15 David Lynch Quotes On Creativity And Finding Beauty In The Absurdities Of Life

By

Iconic filmmaker, artist and musician David Lynch has long been an influence in my life. His strange way of seeing the world and finding beauty and a hidden reality that lies within the subconscious and elements of darkness has always been something that attracted me to his work. I’ve been rewatching Twin Peaks on Netflix the past few days and the odd world of the logging community in the show made me want to revisit some of Lynch’s words and commentary on the creative life. Here are 15 of his best quotes. 

I look at the world and I see absurdity all around me. People do strange things constantly, to the point that, for the most part, we manage not to see it. That’s why I love coffee shops and public places – I mean, they’re all out there.

I love child things because there’s so much mystery when you’re a child. When you’re a child, something as simple as a tree doesn’t make sense. You see it in the distance and it looks small, but as you go closer, it seems to grow — you haven’t got a handle on the rules when you’re a child. We think we understand the rules when we become adults but what we really experienced is a narrowing of the imagination.

I learned that just beneath the surface there’s another world, and still different worlds as you dig deeper.
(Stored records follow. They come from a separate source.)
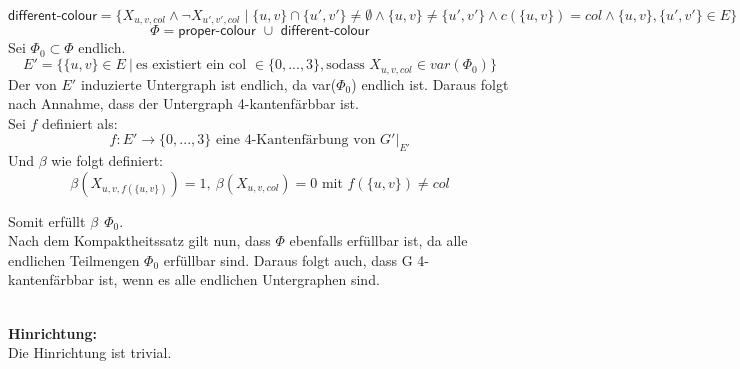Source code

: \documentclass[a4paper,10pt]{article}
\begin{document}
	\[\textsf{different-colour} = 
	 \{ X_{u,v,col} \wedge \neg X_{u',v',col}\mid
	\{ u,v \} \cap \{ u',v' \} \neq \emptyset \wedge 
	\{ u,v \} \neq \{ u',v' \} \wedge 
	c(\{ u,v \}) = col \wedge 
	\{u,v\},\{u',v'\} \in E \} \] 
	\[\Phi = \textsf{proper-colour } \cup \textsf{ different-colour} \]
	Sei $\Phi_0 \subset \Phi$ endlich. 
	\[E' = \{ \{u,v\} \in E~|~\text{es existiert ein col } \in \{0,...,3\}, \text{sodass } X_{u,v,col} \in var(\Phi_0) \}\] 
	Der von $E'$ induzierte Untergraph ist endlich, da var($\Phi_0$) endlich ist. Daraus folgt nach Annahme, dass der Untergraph 4-kantenfärbbar ist.\\
	Sei $f$ definiert als:
	\[f: E' \rightarrow \{0,...,3\} \text{ eine 4-Kantenfärbung von } G' |_{E'}\]
	Und $\beta$ wie folgt definiert: \\
	\[\beta(X_{u,v,f(\{ u,v \})}) = 1,~\beta(X_{u,v,col}) = 0 \text{ mit } f(\{ u,v \}) \neq col \] 

	Somit erfüllt $\beta~~\Phi_0$.\\
	Nach dem Kompaktheitssatz gilt nun, dass $\Phi$ ebenfalls erfüllbar ist, da alle endlichen Teilmengen $\Phi_0$ erfüllbar sind. Daraus folgt auch, dass G 4-kantenfärbbar ist, wenn es alle endlichen Untergraphen sind.
	
	\ \\ \textbf{Hinrichtung:} \\
	Die Hinrichtung ist trivial.
	
\end{document}
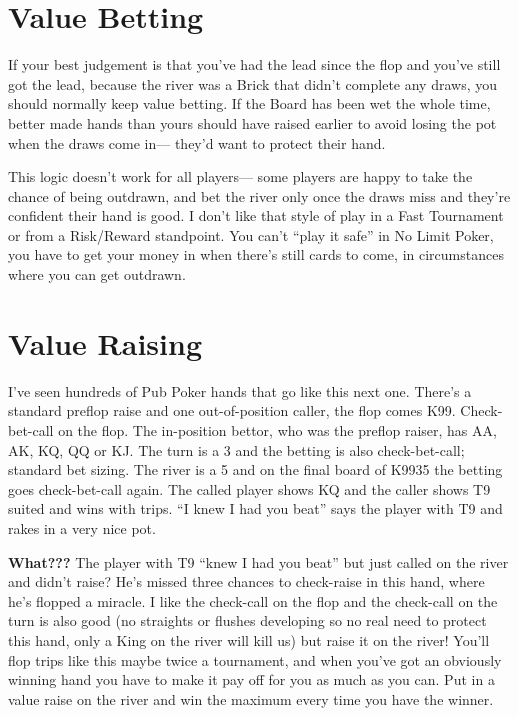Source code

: \section{Value Betting}

If your best judgement is that you've had the lead since the flop
and you've still got the lead, because the river was a Brick
that didn't complete any draws, you should normally keep value betting.
If the Board has been wet the whole time, better made hands than
yours should have raised earlier to avoid losing the pot when the
draws come in--- they'd want to protect their hand.

This logic doesn't work for all players--- some players are happy
to take the chance of being outdrawn, and bet the river only once
the draws miss and they're confident their hand is good. I don't
like that style of play in a Fast Tournament or from a
Risk/Reward standpoint. You can't ``play it safe'' in No Limit Poker,
you have to get your money in when there's still cards to come, in
circumstances where you can get outdrawn.

\section{Value Raising}

I've seen hundreds of Pub Poker hands that go like this next
one. There's a standard preflop raise and one out-of-position caller,
the flop comes K99. Check-bet-call on the flop. The in-position
bettor, who was the preflop raiser, has AA, AK, KQ, QQ or KJ. The turn
is a 3 and the betting is also check-bet-call; standard bet
sizing. The river is a 5 and on the final board of K9935 the betting
goes check-bet-call again. The called player shows KQ and the caller
shows T9 suited and wins with trips. ``I knew I had you beat'' says the
player with T9 and rakes in a very nice pot.

\textbf{What???} The player with T9 ``knew I had you beat'' but just
called on the river and didn't raise? He's missed three chances to
check-raise in this hand, where he's flopped a miracle. I like the
check-call on the flop and the check-call on the turn is also good (no
straights or flushes developing so no real need to protect this hand,
only a King on the river will kill us) but raise it on the river!
You'll flop trips like this maybe twice a tournament, and when you've
got an obviously winning hand you have to make it pay off for you as
much as you can. Put in a value raise on the river and win the maximum
every time you have the winner.

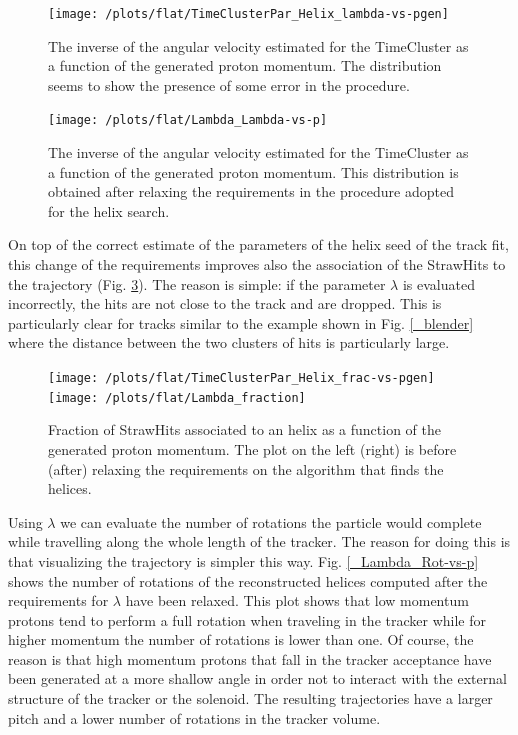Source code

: \documentclass[12pt,a4paper,openright, oneside, titlepage]{book} %
\begin{document}
\begin{figure}[!htb]
\centering
\texttt{[image: /plots/flat/TimeClusterPar\_Helix\_lambda-vs-pgen]}
\caption[Inverse of angular velocity]{The inverse of the angular velocity estimated for the TimeCluster as a function of the generated proton momentum. 
The distribution seems to show the presence of some error in the procedure.}
\label{_TimeClusterMVA_Lambda-vs-p}
\end{figure}

\begin{figure}[!htb]
\centering
\texttt{[image: /plots/flat/Lambda\_Lambda-vs-p]}
\caption[Inverse of angular velocity after the change]{The inverse of the angular velocity estimated for the TimeCluster as a function of the generated proton momentum.
This distribution is obtained after relaxing the requirements in the procedure adopted for the helix search.}
\label{_Lambda_Lambda-vs-p}
\end{figure}

\noindent On top of the correct estimate of the parameters of the helix seed of the track fit, 
this change of the requirements improves also the association of the StrawHits to the trajectory 
(Fig. \ref{_active_SH_fraction}). 
The reason is simple: 
if the parameter $\lambda$ is evaluated incorrectly, 
the hits are not close to the track and are dropped. 
This is particularly clear for tracks similar to the example shown in Fig. \ref{_blender} 
where the distance between the two clusters of hits is particularly large. 

\begin{figure}[!htb]
\centering
\texttt{[image: /plots/flat/TimeClusterPar\_Helix\_frac-vs-pgen]}\hfill
\texttt{[image: /plots/flat/Lambda\_fraction]}
\caption[Fraction of StrawHits in a helix as a function of generated momentum]{Fraction of StrawHits associated to an helix as a function of the generated proton momentum. 
The plot on the left (right) is before (after) relaxing 
the requirements on the algorithm that finds the helices.}
\label{_active_SH_fraction}
\end{figure}

\noindent Using $\lambda$ we can evaluate the number of rotations the particle 
would complete while travelling along the whole length of the tracker. 
The reason for doing this is that visualizing the trajectory is simpler this way. 
Fig. \ref{_Lambda_Rot-vs-p} shows
the number of rotations of the reconstructed helices computed 
after the requirements for $\lambda$ have been relaxed.
This plot shows that low momentum protons tend to perform a full rotation when traveling in the tracker 
while for higher momentum the number of rotations is lower than one. 
Of course, the reason is that high momentum protons that fall in the tracker acceptance have been generated 
at a more shallow angle in order not to interact 
with the external structure of the tracker or the solenoid. 
The resulting trajectories have a larger pitch and a lower number of rotations in the tracker volume.\\
\end{document}

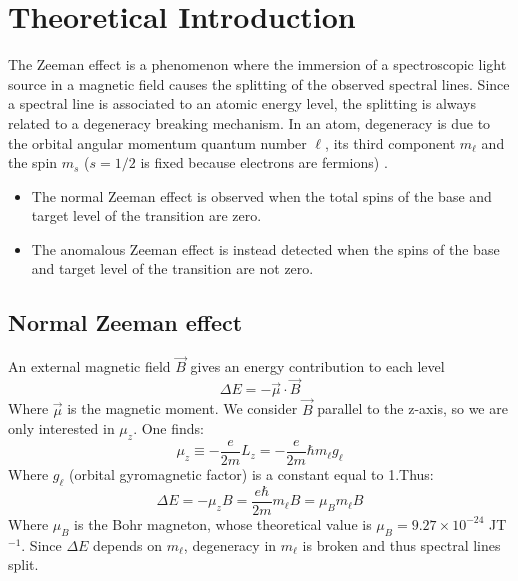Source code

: \documentclass[a4paper,12pt,abstracton]{scrartcl}
\begin{document}
\section{Theoretical Introduction}\label{sec: ThIntro}
The Zeeman effect is a phenomenon where the immersion of a spectroscopic light source in a magnetic field causes the splitting of the observed spectral lines. Since a spectral line is associated to an atomic energy level, the splitting is always related to a degeneracy breaking mechanism. In an atom, degeneracy is due to the orbital angular momentum quantum number $\ell$, its third component $m_\ell$ and the spin $m_s$ ($s=1/2$ is fixed  because electrons are fermions) .
\begin{itemize}
    \item The normal Zeeman effect is observed when the total spins of the base and target level of the transition are zero.
    \item The anomalous Zeeman effect is instead detected when the spins of the base and target level of the transition are not zero.
\end{itemize}
\subsection{Normal Zeeman effect}
An external magnetic field $\vec{B}$ gives an energy contribution to each level
\begin{equation}
\Delta E = - \vec{\mu} \cdot \vec{B}
\end{equation}
Where $\vec{\mu}$ is the magnetic moment. We consider $\vec{B}$ parallel to the z-axis, so we are only interested in $\mu_z$. One finds: 
\begin{equation}
\mu_z \equiv -\frac{e}{2m}L_z = -\frac{e}{2m}\hbar m_\ell g_\ell 
\end{equation}
Where $g_\ell$ (orbital gyromagnetic factor) is a constant equal to 1.Thus:
\begin{equation}
\Delta E = - \mu_z B = \frac{e \hbar}{2m} m_\ell B = \mu_B m_\ell B
\end{equation}
Where $\mu_B$ is the Bohr magneton, whose theoretical value is
$\mu_B = 9.27 \times 10^{-24}$ JT$^{-1}$. Since $\Delta E$ depends on $m_\ell$, degeneracy in $m_\ell$ is broken and thus spectral lines split.
\end{document}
I knew it as a kid, but I couldn’t find the proof. It was just a kind of feeling. There is goodness in blue skies and flowers, but another force—a wild pain and decay—also accompanies everything.

I’m lost in a transition. The old is dead, and I don’t know what the new is. The only way to find the new is to start different things and see if there’s something that can come out of experimentation. It’s somewhat unsettling, but it’s a hopeful thing in a way. I’ve been here before, lots of times.

I don’t know why people expect art to make sense. They accept the fact that life doesn’t make sense.

. . .a person needs new experiences. They jar something deep inside, allowing him to grow. Without change something sleeps inside us, and seldom awakens. The sleeper must awaken.

It’s so freeing, it’s beautiful in a way, to have a great failure, there’s nowhere to go but up.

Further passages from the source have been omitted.